Она выпустила дым и добавила уже жёстче:
— А деньги и дом — это просто удобное объяснение. Им легче думать, что ты «держишься ради комфорта», чем принять правду: ты любишь его по-настоящему. Потому что если принять правду — тогда весь их мир рушится. Тогда выходит, что монстр может измениться. А они к этому не готовы. И никогда не будут.
Лиза помолчала, глядя куда-то в сторону, потом уже мягче:
— Ты правильно сделала, что прекратила. Пусть побудут в тишине. Им нужно время, чтобы хотя бы немного привыкнуть к мысли, что их дочь не жертва, а женщина, которая выбрала свою жизнь. Даже если эта жизнь для них выглядит как кошмар.
Я вытерла щёку.
— А если они никогда не примут?
Лиза пожала плечами, но в глазах у неё была усталость, которую она редко показывала.
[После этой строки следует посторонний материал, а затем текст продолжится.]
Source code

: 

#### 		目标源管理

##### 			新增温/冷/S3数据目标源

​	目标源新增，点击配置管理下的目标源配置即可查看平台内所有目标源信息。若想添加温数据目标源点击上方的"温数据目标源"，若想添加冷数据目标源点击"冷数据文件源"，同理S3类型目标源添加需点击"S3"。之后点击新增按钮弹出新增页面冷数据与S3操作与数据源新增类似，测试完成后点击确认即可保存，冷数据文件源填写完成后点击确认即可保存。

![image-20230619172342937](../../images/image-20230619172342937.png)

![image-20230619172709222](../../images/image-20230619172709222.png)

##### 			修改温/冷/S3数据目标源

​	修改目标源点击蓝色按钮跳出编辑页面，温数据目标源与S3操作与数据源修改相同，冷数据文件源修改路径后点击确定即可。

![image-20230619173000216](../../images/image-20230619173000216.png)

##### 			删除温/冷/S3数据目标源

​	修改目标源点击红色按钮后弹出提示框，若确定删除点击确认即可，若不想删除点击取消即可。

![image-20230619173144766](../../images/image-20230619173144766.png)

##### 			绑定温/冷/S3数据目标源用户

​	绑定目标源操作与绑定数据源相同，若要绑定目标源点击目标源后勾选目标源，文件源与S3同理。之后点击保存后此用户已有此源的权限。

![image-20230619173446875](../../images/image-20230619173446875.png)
— Тогда не примут. Ты не обязана разрушать свою жизнь, чтобы им было спокойнее. Ты уже достаточно натерпелась. Теперь ты имеешь право жить так, как считаешь нужным. Даже если это «с монстром в большом доме с бассейном».
Она усмехнулась уголком губ — уже привычно ехидно, но без яда:
— Манго тройная твоим родителям за честный труд. А за то, что до сих пор тебя любят — отдельное спасибо. Трос короткий за то, что они до конца не могут принять этого ручного монстра. Но я их понимаю. Я бы на их месте тоже бесилась.
Я улыбнулась сквозь слёзы.
— Спасибо, Лиза.
— Не за что, свет мой. Если станет совсем тяжело — звони в любое время. Если нужно, я могу им позвонить и поговорить. Жёстко, но по делу.
— Спасибо, Лиза… Пока я не хочу, чтобы ты им звонила. Ни жёстко, ни по делу. Пусть будет тишина. Мне самой нужно привыкнуть к тому, что их больше нет в моей жизни каждый день.
Лиза кивнула — медленно, без обычных подколов.
— Поняла. Тогда я просто буду здесь. Для тебя. Если захочешь поговорить или просто помолчать — звони в любое время.
Она подмигнула и добавила уже совсем тихо:
— И скажи своему ручному, чтобы не винил себя слишком сильно. Он и так себя достаточно наказывает каждый день.
Экран погас.
Я вдруг подумала: a что, если мои родители обратятся в российские органы с заявлением: «Наша дочь находится в Парагвае с человеком, который её похитил и был осуждён. Спасите ее от маньяка»? Даже если это не привело бы к реальным действиям, сам факт такого обращения мог создать серьёзные проблемы.
Про Парагвай я сообщила им ещё в самом начале, когда только ехала к Алехандро. Тогда мне казалось, что это не страшно. Позже я иногда жалела об этом, но исправить уже ничего было нельзя. К счастью, они не знали ни города, ни района, ни тем более точного адреса. Мы никогда не называли им даже Асунсьон. Так что нас, по крайней мере, пришлось бы искать по всей стране.
Теперь, после всего, что произошло, я понимала, что мы были правы, сохраняя эту дистанцию. И одновременно мне было горько от того, что пришлось так далеко отойти от своих родителей.
Я ещё долго сидела на террасе, глядя на тёмный сад. Пирамидон тихо мурлыкал, свернувшись в углу.
Разрыв случился. И хотя внутри было тяжело и пусто, я впервые за долгое время почувствовала неожиданное облегчение: больше не нужно было подбирать слова, чтобы не ранить их ещё сильнее. Теперь можно было просто жить. Без необходимости объяснять то, что объяснить всё равно невозможно.